Please begin with the line containing "states from a file |" and reproduce each line exactly until the records below end, without any pictures.

Excerpts from a dataset:
>>>>

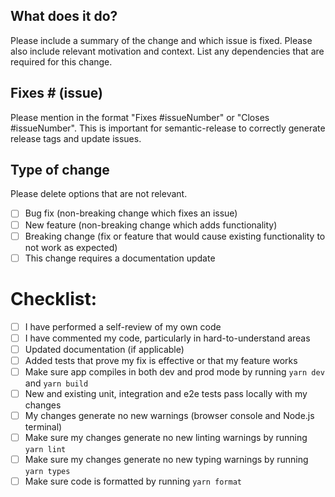 ## What does it do?

Please include a summary of the change and which issue is fixed. Please also include relevant motivation and context. List any dependencies that are required for this change.

## Fixes # (issue)

Please mention in the format "Fixes #issueNumber" or "Closes #issueNumber".
This is important for semantic-release to correctly generate release tags and update issues.

## Type of change

Please delete options that are not relevant.

- [ ] Bug fix (non-breaking change which fixes an issue)
- [ ] New feature (non-breaking change which adds functionality)
- [ ] Breaking change (fix or feature that would cause existing functionality to not work as expected)
- [ ] This change requires a documentation update

# Checklist:

- [ ] I have performed a self-review of my own code
- [ ] I have commented my code, particularly in hard-to-understand areas
- [ ] Updated documentation (if applicable)
- [ ] Added tests that prove my fix is effective or that my feature works
- [ ] Make sure app compiles in both dev and prod mode by running `yarn dev` and `yarn build`
- [ ] New and existing unit, integration and e2e tests pass locally with my changes
- [ ] My changes generate no new warnings (browser console and Node.js terminal)
- [ ] Make sure my changes generate no new linting warnings by running `yarn lint`
- [ ] Make sure my changes generate no new typing warnings by running `yarn types`
- [ ] Make sure code is formatted by running `yarn format`
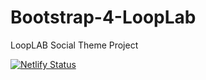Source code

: # Bootstrap-4-LoopLab
LoopLAB Social Theme Project

[![Netlify Status](https://api.netlify.com/api/v1/badges/dd3274ea-3f2d-4da8-87b2-7b48fbf149c5/deploy-status)](https://app.netlify.com/sites/candid-b4-looplab/deploys)
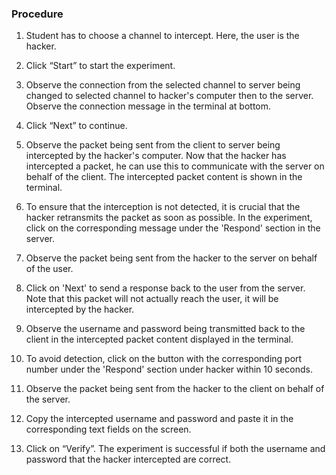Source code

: ### Procedure

1. Student has to choose a channel to intercept. Here, the user is the hacker.

2. Click “Start” to start the experiment.

3. Observe the connection from the selected channel to server being changed to selected channel to hacker's computer then to the server. Observe the connection message in the terminal at bottom.

4. Click “Next” to continue.

5. Observe the packet being sent from the client to server being intercepted by the hacker's computer. Now that the hacker has intercepted a packet, he can use this to communicate with the server on behalf of the client. The intercepted packet content is shown in the terminal.

6. To ensure that the interception is not detected, it is crucial that the hacker retransmits the packet as soon as possible. In the experiment, click on the corresponding message under the 'Respond' section in the server. 

7. Observe the packet being sent from the hacker to the server on behalf of the user.

8. Click on 'Next' to send a response back to the user from the server. Note that this packet will not actually reach the user, it will be intercepted by the hacker.

9. Observe the username and password being transmitted back to the client in the intercepted packet content displayed in the terminal.

10. To avoid detection, click on the button with the corresponding port number under the 'Respond' section under hacker within 10 seconds.

11. Observe the packet being sent from the hacker to the client on behalf of the server.

12. Copy the intercepted username and password and paste it in the corresponding text fields on the screen.

13. Click on “Verify”. The experiment is successful if both the username and password that the hacker intercepted are correct.

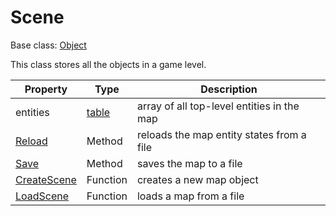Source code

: # Scene

Base class: [Object](Object.md)

This class stores all the objects in a game level.

| Property | Type | Description |
|---|---|---|
| entities | [table](https://www.lua.org/manual/5.4/manual.html#6.6) | array of all top-level entities in the map |
| [Reload](Scene_Reload.md) | Method | reloads the map entity states from a file |
| [Save](Scene_Save.md) | Method | saves the map to a file |
| [CreateScene](CreateScene.md) | Function | creates a new map object |
| [LoadScene](LoadScene.md) | Function | loads a map from a file |
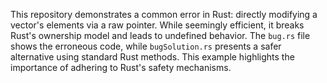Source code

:This repository demonstrates a common error in Rust: directly modifying a vector's elements via a raw pointer.  While seemingly efficient, it breaks Rust's ownership model and leads to undefined behavior. The `bug.rs` file shows the erroneous code, while `bugSolution.rs` presents a safer alternative using standard Rust methods.  This example highlights the importance of adhering to Rust's safety mechanisms.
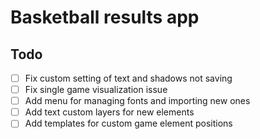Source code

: # Basketball results app
## Todo
- [ ] Fix custom setting of text and shadows not saving
- [ ] Fix single game visualization issue
- [ ] Add menu for managing fonts and importing new ones
- [ ] Add text custom layers for new elements
- [ ] Add templates for custom game element positions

<<<<

## Exercise result
| [Reload](Scene_Reload.md) | Method | reloads the map entity states from a file |
| [Save](Scene_Save.md) | Method | saves the map to a file |
| [CreateScene](CreateScene.md) | Function | creates a new map object |
| [LoadScene](LoadScene.md) | Function | loads a map from a file |
Source code

:This repository demonstrates a common error in Rust: directly modifying a vector's elements via a raw pointer.  While seemingly efficient, it breaks Rust's ownership model and leads to undefined behavior. The `bug.rs` file shows the erroneous code, while `bugSolution.rs` presents a safer alternative using standard Rust methods.  This example highlights the importance of adhering to Rust's safety mechanisms.
Source code

: # Basketball results app
## Todo
- [ ] Fix custom setting of text and shadows not saving
- [ ] Fix single game visualization issue
- [ ] Add menu for managing fonts and importing new ones
- [ ] Add text custom layers for new elements
- [ ] Add templates for custom game element positions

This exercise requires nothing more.